Measurable disease by RECIST criteria defined as ≥ 1 unidimensionally measurable lesion ≥ 20 mm by conventional techniques (i.e., physical examination, CT scan, MRI, or x-ray) or ≥ 10 mm by spiral CT scan
- No prior radiotherapy unless growth has been documented following radiotherapy
Primary tumor or metastatic tumor HER2-negative, defined as the following:
- Immunohistochemistry of 0 or 1+ OR the equivalent, if an automated quantitative assay is used
- HER2 fluorescent in situ hybridization (FISH) assay negative as defined by a HER2:chromosome 17 centromeric probe ratio < 1.8 (or < 2.2 if immunohistochemistry is less than 3+ or equivalent) OR equivalent values for negative FISH assays that do not normalize to chromosome 17
- Hormone-receptor positive (estrogen receptor-[ER] or progesterone receptor [PgR]-positive) disease or hormone receptor-negative (ER- or PgR-negative) disease
- Tumor block from initial breast cancer primary or a biopsy of a metastatic site must be available for correlative studies
- Brain metastases allowed provided the patient is stable after completion of treatment (i.e., surgery and/or radiotherapy), asymptomatic, and off steroids with 2 consecutive stable brain scans at least 4 weeks after radiotherapy
Exclusion criteria:
- Bone-only or other nonmeasurable-only disease
- Newly diagnosed brain metastases
PATIENT CHARACTERISTICS:
Inclusion criteria:
- ECOG performance status 0-1
- Life expectancy > 6 months
- Menopausal status not specified
- WBC ≥ 3,000/mcL
- Absolute neutrophil count ≥ 1,500/mcL
- Platelets ≥ 100,000/mcL
- Total bilirubin < 1.5 times upper limit of normal (ULN)
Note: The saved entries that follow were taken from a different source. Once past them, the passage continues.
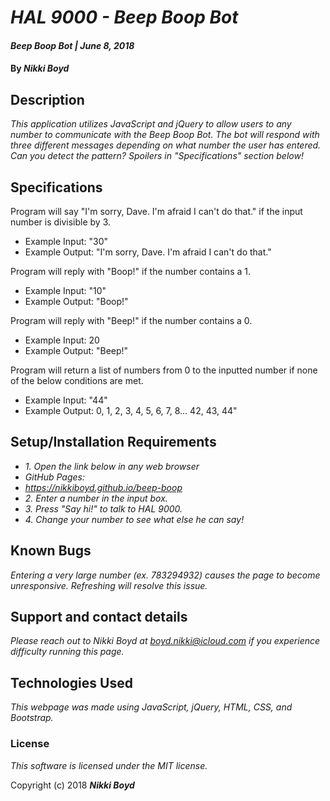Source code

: # _HAL 9000 - Beep Boop Bot_

#### _Beep Boop Bot | June 8, 2018_

#### By _**Nikki Boyd**_

## Description

_This application utilizes JavaScript and jQuery to allow users to any number to communicate with the Beep Boop Bot. The bot will respond with three different messages depending on what number the user has entered. Can you detect the pattern? Spoilers in "Specifications" section below!_

## Specifications

Program will say "I'm sorry, Dave. I'm afraid I can't do that." if the input number is divisible by 3.
  - Example Input: "30"
  - Example Output: "I'm sorry, Dave. I'm afraid I can't do that."

Program will reply with "Boop!" if the number contains a 1.
  - Example Input: "10"
  - Example Output: "Boop!"

Program will reply with "Beep!" if the number contains a 0.
  - Example Input: 20
  - Example Output: "Beep!"


Program will return a list of numbers from 0 to the inputted number if none of the below conditions are met.
  - Example Input: "44"
  - Example Output: 0, 1, 2, 3, 4, 5, 6, 7, 8... 42, 43, 44"

## Setup/Installation Requirements

* _1. Open the link below in any web browser_
* _GitHub Pages:_
* _https://nikkiboyd.github.io/beep-boop_
* _2. Enter a number in the input box._
* _3. Press "Say hi!" to talk to HAL 9000._
* _4. Change your number to see what else he can say!_

## Known Bugs

_Entering a very large number (ex. 783294932) causes the page to become unresponsive. Refreshing will resolve this issue._

## Support and contact details

_Please reach out to Nikki Boyd at boyd.nikki@icloud.com if you experience difficulty running this page._

## Technologies Used

_This webpage was made using JavaScript, jQuery, HTML, CSS, and Bootstrap._

### License

*This software is licensed under the MIT license.*

Copyright (c) 2018 **_Nikki Boyd_**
- AST and ALT transaminases ≤ 2.5 times ULN (< 5 times ULN if liver involvement)
- Creatinine < 1.5 times ULN OR creatinine clearance > 60 mL/min
- INR < 1.5 OR PT/PTT normal
- Not pregnant or nursing
- Negative pregnancy test
- Fertile patients must use effective contraception prior to and during (women and men) and for at least 3 months after (men) study therapy
- Able to swallow and absorb oral medications
Exclusion criteria:
Active or uncontrolled medical illness (e.g., active infection > CTCAE grade 2), including any of the following:
- HIV or chronic hepatitis B or C
- Uncontrolled diabetes
- NYHA class II-IV uncompensated congestive heart failure
- Unstable angina (anginal symptoms at rest)
- New onset angina (i.e., began within the past 3 months)
- Coronary artery disease
- Myocardial infarction within the past 6 months
- Cardiac ventricular arrhythmias requiring anti-arrhythmic therapy
- Evidence of bleeding diathesis or coagulopathy
- Pulmonary hemorrhage/bleeding event > CTCAE grade 2 within 4 weeks of first dose of study drug
- Any other hemorrhage/bleeding event > CTCAE grade 3 within 4 weeks of first study drug
- Thrombotic or embolic events (i.e., cerebrovascular accident), including transient ischemic attacks within the past 6 months
- Hypertension that cannot be controlled with medication to ≤ 150/90 mm Hg
- History of allergic reactions attributed to compounds of similar chemical or biologic composition to sorafenib tosylate
- Prior invasive cancer other than breast cancer except nonmelanoma skin cancer
- Chronic nonhealing wound or ulcer
PRIOR CONCURRENT THERAPY:
- No more than 1 prior chemotherapy regimen for metastatic breast cancer (MBC)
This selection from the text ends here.